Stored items
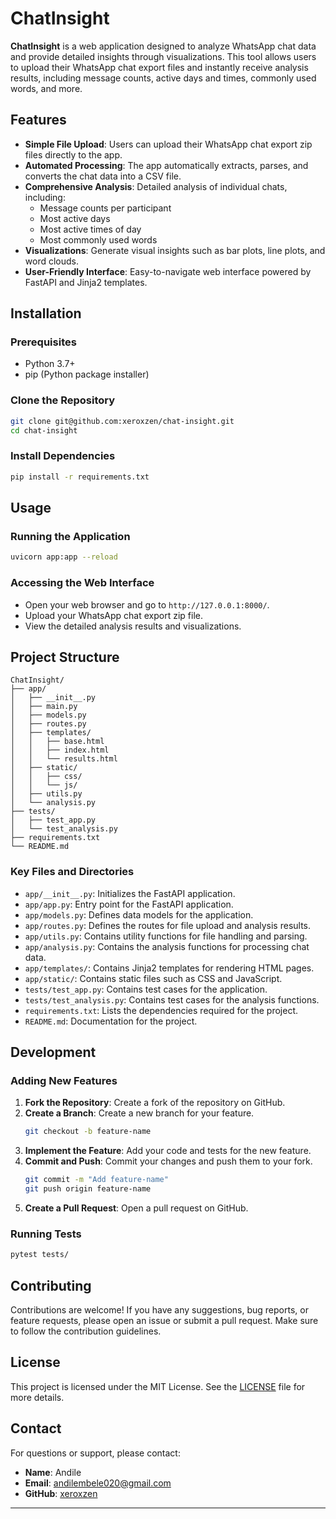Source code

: # ChatInsight

**ChatInsight** is a web application designed to analyze WhatsApp chat data and provide detailed insights through visualizations. This tool allows users to upload their WhatsApp chat export files and instantly receive analysis results, including message counts, active days and times, commonly used words, and more.

## Features

- **Simple File Upload**: Users can upload their WhatsApp chat export zip files directly to the app.
- **Automated Processing**: The app automatically extracts, parses, and converts the chat data into a CSV file.
- **Comprehensive Analysis**: Detailed analysis of individual chats, including:
  - Message counts per participant
  - Most active days
  - Most active times of day
  - Most commonly used words
- **Visualizations**: Generate visual insights such as bar plots, line plots, and word clouds.
- **User-Friendly Interface**: Easy-to-navigate web interface powered by FastAPI and Jinja2 templates.

## Installation

### Prerequisites

- Python 3.7+
- pip (Python package installer)

### Clone the Repository

```bash
git clone git@github.com:xeroxzen/chat-insight.git
cd chat-insight
```

### Install Dependencies

```bash
pip install -r requirements.txt
```

## Usage

### Running the Application

```bash
uvicorn app:app --reload
```

### Accessing the Web Interface

- Open your web browser and go to `http://127.0.0.1:8000/`.
- Upload your WhatsApp chat export zip file.
- View the detailed analysis results and visualizations.

## Project Structure

```plaintext
ChatInsight/
├── app/
│   ├── __init__.py
│   ├── main.py
│   ├── models.py
│   ├── routes.py
│   ├── templates/
│   │   ├── base.html
│   │   ├── index.html
│   │   └── results.html
│   ├── static/
│   │   ├── css/
│   │   └── js/
│   ├── utils.py
│   └── analysis.py
├── tests/
│   ├── test_app.py
│   └── test_analysis.py
├── requirements.txt
└── README.md
```

### Key Files and Directories

- `app/__init__.py`: Initializes the FastAPI application.
- `app/app.py`: Entry point for the FastAPI application.
- `app/models.py`: Defines data models for the application.
- `app/routes.py`: Defines the routes for file upload and analysis results.
- `app/utils.py`: Contains utility functions for file handling and parsing.
- `app/analysis.py`: Contains the analysis functions for processing chat data.
- `app/templates/`: Contains Jinja2 templates for rendering HTML pages.
- `app/static/`: Contains static files such as CSS and JavaScript.
- `tests/test_app.py`: Contains test cases for the application.
- `tests/test_analysis.py`: Contains test cases for the analysis functions.
- `requirements.txt`: Lists the dependencies required for the project.
- `README.md`: Documentation for the project.

## Development

### Adding New Features

1. **Fork the Repository**: Create a fork of the repository on GitHub.
2. **Create a Branch**: Create a new branch for your feature.
   ```bash
   git checkout -b feature-name
   ```
3. **Implement the Feature**: Add your code and tests for the new feature.
4. **Commit and Push**: Commit your changes and push them to your fork.
   ```bash
   git commit -m "Add feature-name"
   git push origin feature-name
   ```
5. **Create a Pull Request**: Open a pull request on GitHub.

### Running Tests

```bash
pytest tests/
```

## Contributing

Contributions are welcome! If you have any suggestions, bug reports, or feature requests, please open an issue or submit a pull request. Make sure to follow the contribution guidelines.

## License

This project is licensed under the MIT License. See the [LICENSE](LICENSE) file for more details.

## Contact

For questions or support, please contact:
- **Name**: Andile
- **Email**: andilembele020@gmail.com
- **GitHub**: [xeroxzen](https://github.com/xeroxzen)

---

> WHAT THE TASK REQUIRES:
A single number is the answer here: how many lines above carry the string "xeroxzen"?

> WRITTEN REPLY:
2